Among the entries that follow, locate the line with "- [ ] My change" and the line with "Deserunt flank consequat". Output those lines and all lines in between, exactly, minus the pictures.
---*---
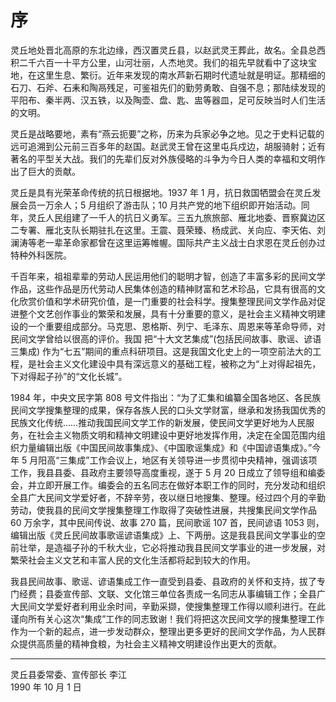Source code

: # 序

灵丘地处晋北高原的东北边缘，西汉置灵丘县，以赵武灵王葬此，故名。全县总西积二千六百一十平方公里，山河壮丽，人杰地灵。我们的祖先早就看中了这块宝地，在这里生息、繁衍。近年来发现的南水芦新石期时代遗址就是明证。那精细的石刀、石斧、石耒和陶鬲残足，可鉴祖先们的勤劳勇敢、自强不息；那陆续发现的平阳布、秦半两、汉五铁，以及陶壶、盘、匙、盅等器皿，足可反映当时人们生活的文明。

灵丘是战略要地，素有“燕云扼要”之称，历来为兵家必争之地。见之于史料记载的远可追溯到公元前三百多年的赵国。赵武灵王曾在这里屯兵戍边，胡服骑射；近有著名的平型关大战。我们的先辈们反对外族侵略的斗争为今日人类的幸福和文明作出了巨大的贡献。

灵丘是具有光荣革命传统的抗日根据地。1937 年 1 月，抗日救国牺盟会在灵丘发展会员一万余人；5 月组织了游击队；10 月共产党的地下组织即开始活动。同年，灵丘人民组建了一千人的抗日义勇军。三五九旅旅部、雁北地委、晋察冀边区二专署、雁北支队长期驻扎在这里。王震、聂荣臻、杨成武、关向应、李天佑、刘澜涛等老一辈革命家都曾在这里运筹帷幄。国际共产主义战士白求恩在灵丘创办过特种外科医院。

千百年来，祖祖辈辈的劳动人民运用他们的聪明才智，创造了丰富多彩的民间文学作品，这些作品是历代劳动人民集体创造的精神财富和艺术珍品，它具有很高的文化欣赏价值和学术研究价值，是一门重要的社会科学。搜集整理民间文学作品对促进整个文艺创作事业的繁荣和发展，具有十分重要的意义，是社会主义精神文明建设的一个重要组成部分。马克思、恩格斯、列宁、毛泽东、周恩来等革命导师，对民间文学曾给以很高的评价。我国
把“十大文艺集成”(包括民间故事、歌谣、谚语三集成) 作为“七五”期间的重点科研项目。这是我国文化史上的一项空前法大的工程，是社会主义文化建设中具有深远意义的基础工程，被称之为“上对得起祖先，下对得起子孙”的“文化长城”。

1984 年，中央文民字第 808 号文件指出：“为了汇集和编纂全国各地区、各民族民间文学搜集整理的成果，保存各族人民的口头文学财富，继承和发扬我国优秀的民族文化传统……推动我国民间文学工作的新发展，使民间文学更好地为人民服务，在社会主义物质文明和精神文明建设中更好地发挥作用，决定在全国范围内组织力量编辑出版《中国民间故事集成》、《中国歌谣集成》和《中国谚语集成》。”今年 5 月阳高“三集成”工作会议上，地区有关领导进一步贯彻中央精神，强调该项工作，我县县委、县政府主要领导高度重视，遂于 5 月 20 日成立了领导组和编委会，并立即开展工作。编委会的五名同志在做好本职工作的同时，充分发动和组织全县广大民间文学爱好者，不辞辛劳，夜以继日地搜集、整理。经过四个月的辛勤劳动，使我县的民间文学搜集整理工作取得了突破性进展，共搜集民间文学作品 60 万余字，其中民间传说、故事 270 篇，民间歌谣 107 首，民间谚语 1053 则，编辑出版《灵丘民间故事歌谣谚语集成》上、下两册。这是我县民间文学事业的空前壮举，是造福子孙的千秋大业，它必将推动我县民间文学事业的进一步发展，对繁荣社会主义文艺和丰富人民的文化生活都将起到较大的作用。

我县民间故事、歌谣、谚语集成工作一直受到县委、县政府的关怀和支持，拔了专门经费；县委宣传部、文联、文化馆三单位各责成一名同志从事编辑工作；全县广大民间文学爱好者利用业余时间，辛勤采撷，使搜集整理工作得以顺利进行。在此谨向所有关心这次“集成”工作的同志致谢！我们将把这次民间文学的搜集整理工作作为一个新的起点，进一步发动群众，整理出更多更好的民间文学作品，为人民群众提供高质量的精神食粮，为社会主义精神文明建设作出更大的贡献。

---

灵丘县委常委、宣传部长 李江  
1990 年 10 月 1 日
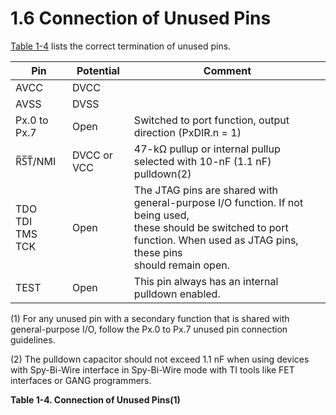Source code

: # 1.6 Connection of Unused Pins

[Table 1-4](#table-1-4) lists the correct termination of unused pins.

<a id="table-1-4"></a>

| Pin                      | Potential   | Comment                                                                                                                                                                                |
| ------------------------ | ----------- | -------------------------------------------------------------------------------------------------------------------------------------------------------------------------------------- |
| AVCC                     | DVCC        |                                                                                                                                                                                        |
| AVSS                     | DVSS        |                                                                                                                                                                                        |
| Px.0 to Px.7             | Open        | Switched to port function, output direction (PxDIR.n = 1)                                                                                                                              |
| R̅S̅T̅/NMI                  | DVCC or VCC | 47-kΩ pullup or internal pullup selected with 10-nF (1.1 nF) pulldown(2)                                                                                                               |
| TDO<br>TDI<br>TMS<br>TCK | Open        | The JTAG pins are shared with general-purpose I/O function. If not being used,<br>these should be switched to port function. When used as JTAG pins, these pins<br>should remain open. |
| TEST                     | Open        | This pin always has an internal pulldown enabled.                                                                                                                                      |

(1) For any unused pin with a secondary function that is shared with general-purpose I/O, follow the Px.0 to Px.7
unused pin connection guidelines.

(2) The pulldown capacitor should not exceed 1.1 nF when using devices with Spy-Bi-Wire interface in Spy-Bi-Wire mode
with TI tools like FET interfaces or GANG programmers.

**Table 1-4. Connection of Unused Pins(1)**
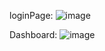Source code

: 
loginPage:
![image](https://github.com/user-attachments/assets/f0fb0fb0-4291-4374-8a5d-f8d762b4bc5f)


Dashboard:
![image](https://github.com/user-attachments/assets/f8e0fcd5-bc21-4405-8991-a3337bf28891)
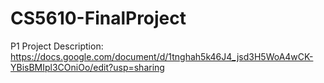 # CS5610-FinalProject

P1 Project Description: https://docs.google.com/document/d/1tnghah5k46J4_jsd3H5WoA4wCK-YBisBMIpl3COniOo/edit?usp=sharing
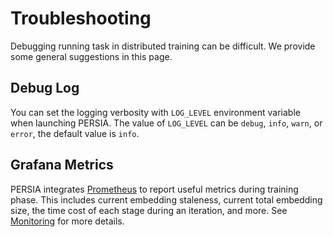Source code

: # Troubleshooting

Debugging running task in distributed training can be difficult. We provide
some general suggestions in this page.

## Debug Log

You can set the logging verbosity with `LOG_LEVEL` environment variable when
launching PERSIA. The value of `LOG_LEVEL` can be `debug`, `info`, `warn`, or
`error`, the default value is `info`.

## Grafana Metrics

PERSIA integrates [Prometheus](https://prometheus.io/) to report useful metrics
during training phase. This includes current embedding staleness, current total
embedding size, the time cost of each stage during an iteration, and more. See
[Monitoring](../monitoring/index.md) for more details.
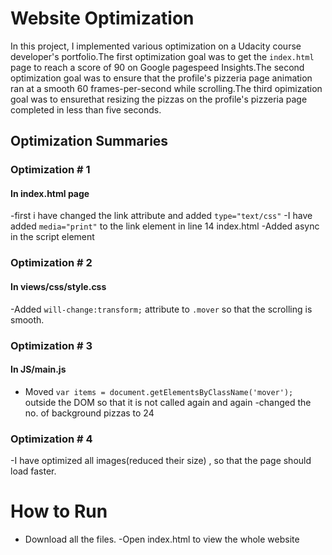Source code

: # Website Optimization
 In this  project, I implemented various optimization on a Udacity course developer's portfolio.The first optimization goal was to get the `index.html` page to reach a score of 90 on Google pagespeed Insights.The second optimization goal was to ensure that the profile's pizzeria page animation ran at a smooth 60 frames-per-second while scrolling.The third opimization goal was to ensurethat resizing the pizzas on the profile's pizzeria page completed in less than five seconds.

 ## Optimization Summaries
 
 ### Optimization # 1
 #### In index.html page
 -first i have changed the link attribute and added `type="text/css"`
 -I have added `media="print"` to the link element in line 14 index.html
 -Added async in the script element 
 
 ### Optimization # 2
 #### In views/css/style.css
 -Added `will-change:transform;` attribute to `.mover` so that the scrolling is smooth.

 ### Optimization # 3
 #### In JS/main.js
 - Moved `var items = document.getElementsByClassName('mover');` outside the DOM so that it is not called again and again
 -changed the no. of background pizzas to 24

 ### Optimization # 4
 -I have optimized all images(reduced their size) , so that the page should load faster.

 # How to Run
 - Download all the files.
 -Open index.html to view the whole website 
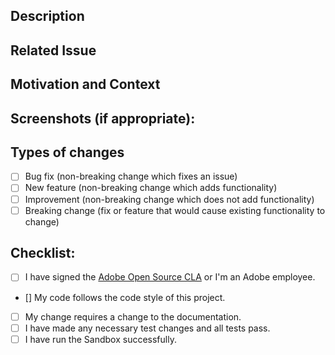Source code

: <!--- Provide a general summary of your changes in the Title above -->

## Description

<!--- Describe your changes in detail -->

## Related Issue

<!--- This project only accepts pull requests related to open issues -->
<!--- If suggesting a new feature or change, please discuss it in an issue first -->
<!--- If fixing a bug, there should be an issue describing it with steps to reproduce -->
<!--- Please link to the issue here: -->

## Motivation and Context

<!--- Why is this change required? What problem does it solve? -->

## Screenshots (if appropriate):

## Types of changes

<!--- What types of changes does your code introduce? Put an `x` in all the boxes that apply: -->

- [ ] Bug fix (non-breaking change which fixes an issue)
- [ ] New feature (non-breaking change which adds functionality)
- [ ] Improvement (non-breaking change which does not add functionality)
- [ ] Breaking change (fix or feature that would cause existing functionality to change)

## Checklist:

<!--- Go over all the following points, and put an `x` in all the boxes that apply. -->
<!--- If you're unsure about any of these, don't hesitate to ask. We're here to help! -->

- [ ] I have signed the [Adobe Open Source CLA](https://opensource.adobe.com/cla.html) or I'm an Adobe employee.
- [] My code follows the code style of this project.
- [ ] My change requires a change to the documentation.
- [ ] I have made any necessary test changes and all tests pass.
- [ ] I have run the Sandbox successfully.
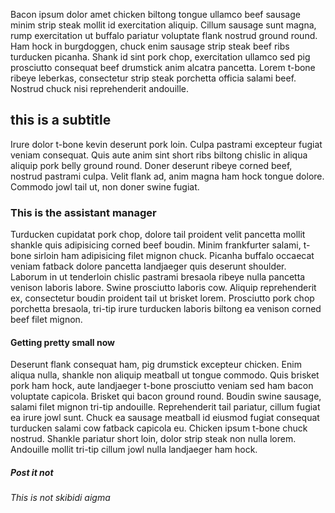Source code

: Bacon ipsum dolor amet chicken biltong tongue ullamco beef sausage minim strip steak mollit id exercitation aliquip. Cillum sausage sunt magna, rump exercitation ut buffalo pariatur voluptate flank nostrud ground round. Ham hock in burgdoggen, chuck enim sausage strip steak beef ribs turducken picanha. Shank id sint pork chop, exercitation ullamco sed pig prosciutto consequat beef drumstick anim alcatra pancetta. Lorem t-bone ribeye leberkas, consectetur strip steak porchetta officia salami beef. Nostrud chuck nisi reprehenderit andouille.


## this is a subtitle
Irure dolor t-bone kevin deserunt pork loin. Culpa pastrami excepteur fugiat veniam consequat. Quis aute anim sint short ribs biltong chislic in aliqua aliquip pork belly ground round. Doner deserunt ribeye corned beef, nostrud pastrami culpa. Velit flank ad, anim magna ham hock tongue dolore. Commodo jowl tail ut, non doner swine fugiat.


### This is the assistant manager
Turducken cupidatat pork chop, dolore tail proident velit pancetta mollit shankle quis adipisicing corned beef boudin. Minim frankfurter salami, t-bone sirloin ham adipisicing filet mignon chuck. Picanha buffalo occaecat
veniam fatback dolore pancetta landjaeger quis deserunt shoulder. Laborum in ut tenderloin chislic pastrami bresaola ribeye nulla pancetta venison laboris labore. Swine prosciutto laboris cow. Aliquip reprehenderit ex, consectetur boudin proident tail ut brisket lorem. Prosciutto pork chop porchetta bresaola, tri-tip irure turducken laboris biltong ea venison corned beef filet mignon.
#### Getting pretty small now
Deserunt flank consequat ham, pig drumstick excepteur chicken. Enim aliqua nulla, shankle non aliquip meatball ut tongue commodo. Quis brisket pork ham hock, aute landjaeger t-bone prosciutto veniam sed ham bacon voluptate capicola. Brisket qui bacon ground round. Boudin swine sausage, salami filet mignon tri-tip andouille.
Reprehenderit tail pariatur, cillum fugiat ea irure jowl sunt. Chuck ea sausage meatball id eiusmod fugiat consequat turducken salami cow fatback capicola eu. Chicken ipsum t-bone chuck nostrud. Shankle pariatur short loin, dolor strip steak non nulla lorem. Andouille mollit tri-tip cillum jowl nulla landjaeger ham hock.

##### Post it not

###### This is not skibidi aigma
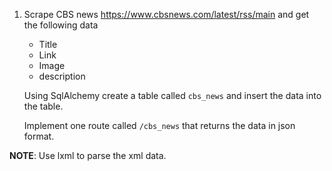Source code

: 1. Scrape CBS news https://www.cbsnews.com/latest/rss/main and get the following data
    - Title
    - Link
    - Image
    - description


    Using SqlAlchemy create a table called `cbs_news` and insert the data into the table.

    Implement one route called `/cbs_news` that returns the data in json format.


**NOTE**: Use lxml to parse the xml data.
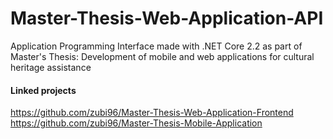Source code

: # Master-Thesis-Web-Application-API
Application Programming Interface made with .NET Core 2.2 as part of Master's Thesis: Development of mobile and web applications for cultural heritage assistance

#### Linked projects
https://github.com/zubi96/Master-Thesis-Web-Application-Frontend
https://github.com/zubi96/Master-Thesis-Mobile-Application
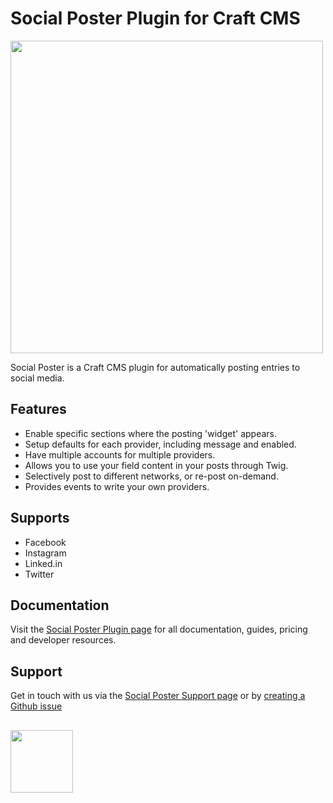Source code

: # Social Poster Plugin for Craft CMS
<img width="500" src="https://verbb.io/uploads/plugins/social-poster/social-poster-social-card.png?v=2">

Social Poster is a Craft CMS plugin for automatically posting entries to social media.

## Features
- Enable specific sections where the posting 'widget' appears.
- Setup defaults for each provider, including message and enabled.
- Have multiple accounts for multiple providers.
- Allows you to use your field content in your posts through Twig.
- Selectively post to different networks, or re-post on-demand.
- Provides events to write your own providers.

## Supports
- Facebook
- Instagram
- Linked.in
- Twitter

## Documentation
Visit the [Social Poster Plugin page](https://verbb.io/craft-plugins/social-poster) for all documentation, guides, pricing and developer resources.

## Support
Get in touch with us via the [Social Poster Support page](https://verbb.io/craft-plugins/social-poster/support) or by [creating a Github issue](https://github.com/verbb/social-poster/issues)

<h2></h2>

<a href="https://verbb.io" target="_blank">
  <img width="100" src="https://verbb.io/assets/img/verbb-pill.svg">
</a>
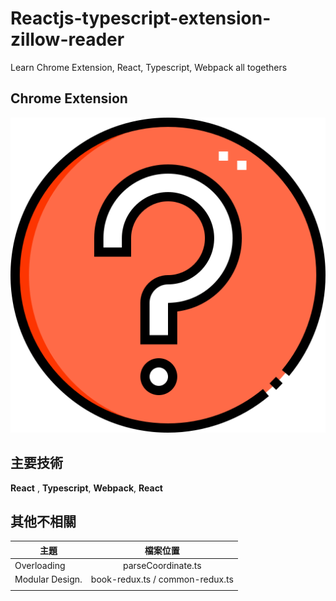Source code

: # Reactjs-typescript-extension-zillow-reader

Learn Chrome Extension, React, Typescript, Webpack all togethers

## Chrome Extension

![暫時的Extension Logo.](/public/hello_extensions.png "This is a sample image.")

## 主要技術

**React** , **Typescript**, **Webpack**, **React**

## 其他不相關

| 主題            |            檔案位置             |
| --------------- | :-----------------------------: |
| Overloading     |       parseCoordinate.ts        |
| Modular Design. | book-redux.ts / common-redux.ts |
|                 |                                 |
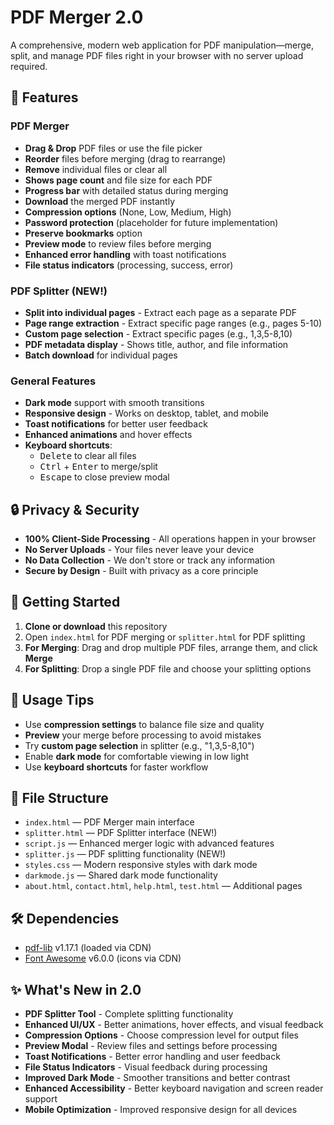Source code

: # PDF Merger 2.0

A comprehensive, modern web application for PDF manipulation—merge, split, and manage PDF files right in your browser with no server upload required.

## 🚀 Features

### PDF Merger
- **Drag & Drop** PDF files or use the file picker
- **Reorder** files before merging (drag to rearrange)
- **Remove** individual files or clear all
- **Shows page count** and file size for each PDF
- **Progress bar** with detailed status during merging
- **Download** the merged PDF instantly
- **Compression options** (None, Low, Medium, High)
- **Password protection** (placeholder for future implementation)
- **Preserve bookmarks** option
- **Preview mode** to review files before merging
- **Enhanced error handling** with toast notifications
- **File status indicators** (processing, success, error)

### PDF Splitter (NEW!)
- **Split into individual pages** - Extract each page as a separate PDF
- **Page range extraction** - Extract specific page ranges (e.g., pages 5-10)
- **Custom page selection** - Extract specific pages (e.g., 1,3,5-8,10)
- **PDF metadata display** - Shows title, author, and file information
- **Batch download** for individual pages

### General Features
- **Dark mode** support with smooth transitions
- **Responsive design** - Works on desktop, tablet, and mobile
- **Toast notifications** for better user feedback
- **Enhanced animations** and hover effects
- **Keyboard shortcuts**:
  - <kbd>Delete</kbd> to clear all files
  - <kbd>Ctrl</kbd> + <kbd>Enter</kbd> to merge/split
  - <kbd>Escape</kbd> to close preview modal
 
## 🔒 Privacy & Security

- **100% Client-Side Processing** - All operations happen in your browser
- **No Server Uploads** - Your files never leave your device
- **No Data Collection** - We don't store or track any information
- **Secure by Design** - Built with privacy as a core principle

## 🚀 Getting Started

1. **Clone or download** this repository
2. Open `index.html` for PDF merging or `splitter.html` for PDF splitting
3. **For Merging**: Drag and drop multiple PDF files, arrange them, and click **Merge**
4. **For Splitting**: Drop a single PDF file and choose your splitting options

## 🎯 Usage Tips

- Use **compression settings** to balance file size and quality
- **Preview** your merge before processing to avoid mistakes
- Try **custom page selection** in splitter (e.g., "1,3,5-8,10")
- Enable **dark mode** for comfortable viewing in low light
- Use **keyboard shortcuts** for faster workflow

## 📁 File Structure

- `index.html` — PDF Merger main interface
- `splitter.html` — PDF Splitter interface (NEW!)
- `script.js` — Enhanced merger logic with advanced features
- `splitter.js` — PDF splitting functionality (NEW!)
- `styles.css` — Modern responsive styles with dark mode
- `darkmode.js` — Shared dark mode functionality
- `about.html`, `contact.html`, `help.html`, `test.html` — Additional pages

## 🛠️ Dependencies

- [pdf-lib](https://pdf-lib.js.org/) v1.17.1 (loaded via CDN)
- [Font Awesome](https://fontawesome.com/) v6.0.0 (icons via CDN)

## ✨ What's New in 2.0

- **PDF Splitter Tool** - Complete splitting functionality
- **Enhanced UI/UX** - Better animations, hover effects, and visual feedback
- **Compression Options** - Choose compression level for output files
- **Preview Modal** - Review files and settings before processing
- **Toast Notifications** - Better error handling and user feedback
- **File Status Indicators** - Visual feedback during processing
- **Improved Dark Mode** - Smoother transitions and better contrast
- **Enhanced Accessibility** - Better keyboard navigation and screen reader support
- **Mobile Optimization** - Improved responsive design for all devices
---*---
▶ [EXERCISE OUTPUT]:
- [ ] My change requires a change to the documentation.
- [ ] I have made any necessary test changes and all tests pass.
- [ ] I have run the Sandbox successfully.
Source code

: Bacon ipsum dolor amet chicken biltong tongue ullamco beef sausage minim strip steak mollit id exercitation aliquip. Cillum sausage sunt magna, rump exercitation ut buffalo pariatur voluptate flank nostrud ground round. Ham hock in burgdoggen, chuck enim sausage strip steak beef ribs turducken picanha. Shank id sint pork chop, exercitation ullamco sed pig prosciutto consequat beef drumstick anim alcatra pancetta. Lorem t-bone ribeye leberkas, consectetur strip steak porchetta officia salami beef. Nostrud chuck nisi reprehenderit andouille.


## this is a subtitle
Irure dolor t-bone kevin deserunt pork loin. Culpa pastrami excepteur fugiat veniam consequat. Quis aute anim sint short ribs biltong chislic in aliqua aliquip pork belly ground round. Doner deserunt ribeye corned beef, nostrud pastrami culpa. Velit flank ad, anim magna ham hock tongue dolore. Commodo jowl tail ut, non doner swine fugiat.


### This is the assistant manager
Turducken cupidatat pork chop, dolore tail proident velit pancetta mollit shankle quis adipisicing corned beef boudin. Minim frankfurter salami, t-bone sirloin ham adipisicing filet mignon chuck. Picanha buffalo occaecat
veniam fatback dolore pancetta landjaeger quis deserunt shoulder. Laborum in ut tenderloin chislic pastrami bresaola ribeye nulla pancetta venison laboris labore. Swine prosciutto laboris cow. Aliquip reprehenderit ex, consectetur boudin proident tail ut brisket lorem. Prosciutto pork chop porchetta bresaola, tri-tip irure turducken laboris biltong ea venison corned beef filet mignon.
#### Getting pretty small now
Deserunt flank consequat ham, pig drumstick excepteur chicken. Enim aliqua nulla, shankle non aliquip meatball ut tongue commodo. Quis brisket pork ham hock, aute landjaeger t-bone prosciutto veniam sed ham bacon voluptate capicola. Brisket qui bacon ground round. Boudin swine sausage, salami filet mignon tri-tip andouille.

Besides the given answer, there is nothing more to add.